Often the sequence, the expression system, and the basic manufacturing SOP for traditional and GMP proteins are the same. This makes the transition from using research use proteins to GMP as seamless as possible.
GMP proteins also come with extensive documentation for every level of the manufacturing process including:
- A full QA review of all batch and bottling records is done before any material is shipped
- Individual specification sheets with all testing results. These are reviewed by both our QC and QA departments.
- N-terminal sequencing of the first 10 amino acids
- Viral testing of the master cell bank upon request
- Mycoplasma testing of bulk lots
- Additional bioactivity and bioburden testing after each bottling
- Lot-specific C of A that includes all testing results
- On-site audits of our facilities, records, and quality management systems available on request
- More depending on your requirements
- Contact us for more details
Are your GMP proteins animal-free?
If possible, R&D Systems GMP proteins are made in an entirely animal-free process. However, there are some proteins that require production in eukaryotic systems to maintain activity. This may be due to protein folding or post-translational modifications that can only be accomplished by making the protein in a eukaryotic cell line. In some instances these proteins can be expressed successfully in animal-free certified Sf9 insect cell line (Animal component-free; ACFP). In all cases, it is clearly stated on the website whether a specific protein is produced in an animal-free process.

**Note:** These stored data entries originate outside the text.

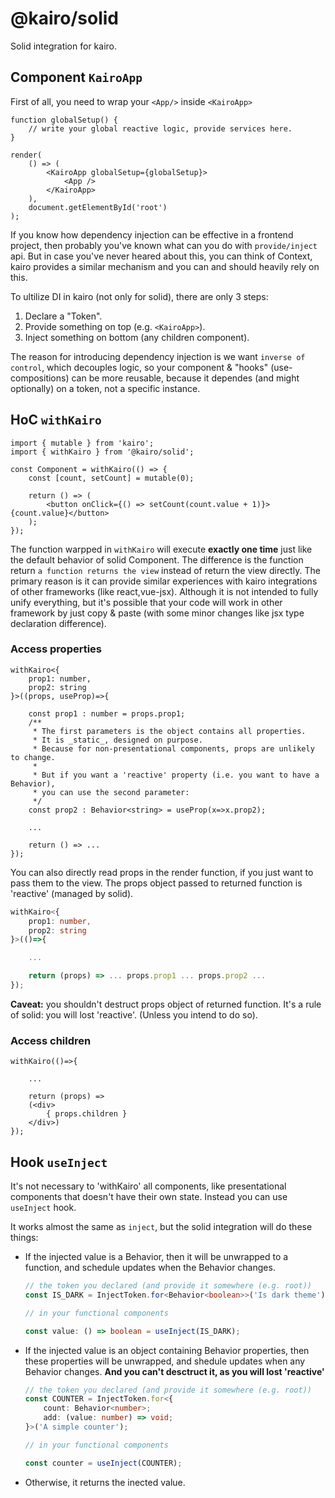 # @kairo/solid

Solid integration for kairo.

## Component `KairoApp`

First of all, you need to wrap your `<App/>` inside `<KairoApp>`

```tsx
function globalSetup() {
    // write your global reactive logic, provide services here.
}

render(
    () => (
        <KairoApp globalSetup={globalSetup}>
            <App />
        </KairoApp>
    ),
    document.getElementById('root')
);
```

If you know how dependency injection can be effective in a frontend project, then probably you've known what can you do with `provide/inject` api. But in case you've never heared about this, you can think of Context, kairo provides a similar mechanism and you can and should heavily rely on this.

To ultilize DI in kairo (not only for solid), there are only 3 steps:

1. Declare a "Token".
2. Provide something on top (e.g. `<KairoApp>`).
3. Inject something on bottom (any children component).

The reason for introducing dependency injection is we want `inverse of control`, which decouples logic, so your component & "hooks" (use-compositions) can be more reusable, because it dependes (and might optionally) on a token, not a specific instance.

## HoC `withKairo`

```tsx
import { mutable } from 'kairo';
import { withKairo } from '@kairo/solid';

const Component = withKairo(() => {
    const [count, setCount] = mutable(0);

    return () => (
        <button onClick={() => setCount(count.value + 1)}>{count.value}</button>
    );
});
```

The function warpped in `withKairo` will execute **exactly one time** just like the default behavior of solid Component. The difference is the function return `a function returns the view` instead of return the view directly. The primary reason is it can provide similar experiences with kairo integrations of other frameworks (like react,vue-jsx). Although it is not intended to fully unify everything, but it's possible that your code will work in other framework by just copy & paste (with some minor changes like jsx type declaration difference).

### Access properties

```tsx
withKairo<{
    prop1: number,
    prop2: string
}>((props, useProp)=>{

    const prop1 : number = props.prop1;
    /**
     * The first parameters is the object contains all properties.
     * It is _static_, designed on purpose.
     * Because for non-presentational components, props are unlikely to change.
     *
     * But if you want a 'reactive' property (i.e. you want to have a Behavior),
     * you can use the second parameter:
     */
    const prop2 : Behavior<string> = useProp(x=>x.prop2);

    ...

    return () => ...
});
```

You can also directly read props in the render function, if you just want to pass them to the view. The props object passed to returned function is 'reactive' (managed by solid).

```ts
withKairo<{
    prop1: number,
    prop2: string
}>(()=>{

    ...

    return (props) => ... props.prop1 ... props.prop2 ...
});


```

**Caveat:** you shouldn't destruct props object of returned function. It's a rule of solid: you will lost 'reactive'. (Unless you intend to do so).

### Access children

```tsx
withKairo(()=>{

    ...

    return (props) =>
    (<div>
        { props.children }
    </div>)
});
```

<!-- ## Why dependency injection? -->

## Hook `useInject`

It's not necessary to 'withKairo' all components, like presentational components that doesn't have their own state. Instead you can use `useInject` hook.

It works almost the same as `inject`, but the solid integration will do these things:

-   If the injected value is a Behavior, then it will be unwrapped to a function, and schedule updates when the Behavior changes.

    ```ts
    // the token you declared (and provide it somewhere (e.g. root))
    const IS_DARK = InjectToken.for<Behavior<boolean>>('Is dark theme');

    // in your functional components

    const value: () => boolean = useInject(IS_DARK);
    ```

-   If the injected value is an object containing Behavior properties, then these properties will be unwrapped, and shedule updates when any Behavior changes. **And you can't desctruct it, as you will lost 'reactive'**

    ```ts
    // the token you declared (and provide it somewhere (e.g. root))
    const COUNTER = InjectToken.for<{
        count: Behavior<number>;
        add: (value: number) => void;
    }>('A simple counter');

    // in your functional components

    const counter = useInject(COUNTER);
    ```

-   Otherwise, it returns the inected value.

What is the difference between GMP, Animal-free, and ACFP (Animal Component-free Process)
The proteins are manufactured under guidelines that allow for their use as ancillary materials in cell therapy or for further manufacturing processes. They may or may not be manufactured using animal-free processes depending on the characteristics of the given protein.
Our dedicated controlled-access animal-free laboratories ensure that at no point in production are these products exposed to potential contamination by animal components or byproducts. Every stage of manufacturing is conducted in compliance with R&D Systems' stringent Standard Operating Procedures (SOPs). Production and purification procedures use equipment and media that are confirmed animal-free. Some animal-free proteins are also GMP.
ACFP (Animal Component-free Process)
ACFP recombinant proteins are expressed in an animal-free certified Sf9 insect cell line using dedicated animal-free raw materials and labware. Production and purification procedures use equipment and media that are confirmed animal-free but performed outside our dedicated animal-free laboratories. Some ACFP proteins are also GMP.
Are these proteins pharmaceutical grade, or can they be used directly as a therapeutic?
No. Our GMP proteins can only be used as ancillary reagents for cell culture or other processes involved in the manufacturing process.